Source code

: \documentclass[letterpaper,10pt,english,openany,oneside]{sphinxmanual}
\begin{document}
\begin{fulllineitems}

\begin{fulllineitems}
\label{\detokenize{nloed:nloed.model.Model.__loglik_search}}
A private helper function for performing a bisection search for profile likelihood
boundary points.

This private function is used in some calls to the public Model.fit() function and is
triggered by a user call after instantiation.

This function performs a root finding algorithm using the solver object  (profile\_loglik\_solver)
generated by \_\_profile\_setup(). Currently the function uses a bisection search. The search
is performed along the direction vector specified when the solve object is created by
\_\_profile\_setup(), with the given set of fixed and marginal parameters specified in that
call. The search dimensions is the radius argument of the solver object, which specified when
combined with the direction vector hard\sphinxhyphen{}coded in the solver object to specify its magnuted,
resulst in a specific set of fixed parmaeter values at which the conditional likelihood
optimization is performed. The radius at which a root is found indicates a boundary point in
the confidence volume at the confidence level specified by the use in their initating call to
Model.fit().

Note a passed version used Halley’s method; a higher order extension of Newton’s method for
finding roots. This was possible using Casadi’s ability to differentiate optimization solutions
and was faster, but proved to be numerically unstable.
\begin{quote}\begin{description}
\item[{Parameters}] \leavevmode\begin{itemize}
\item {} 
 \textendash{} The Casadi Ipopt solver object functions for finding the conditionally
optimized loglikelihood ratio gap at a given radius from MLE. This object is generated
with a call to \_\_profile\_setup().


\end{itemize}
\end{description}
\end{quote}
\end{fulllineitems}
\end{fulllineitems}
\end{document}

::::

Problem statement = In the entries above, find the line holding "A private helper" and the line holding "triggered by a user call after instantiation.", then retype exactly those two lines and every line between them, and nothing else.

Task answer =
A private helper function for performing a bisection search for profile likelihood
boundary points.

This private function is used in some calls to the public Model.fit() function and is
triggered by a user call after instantiation.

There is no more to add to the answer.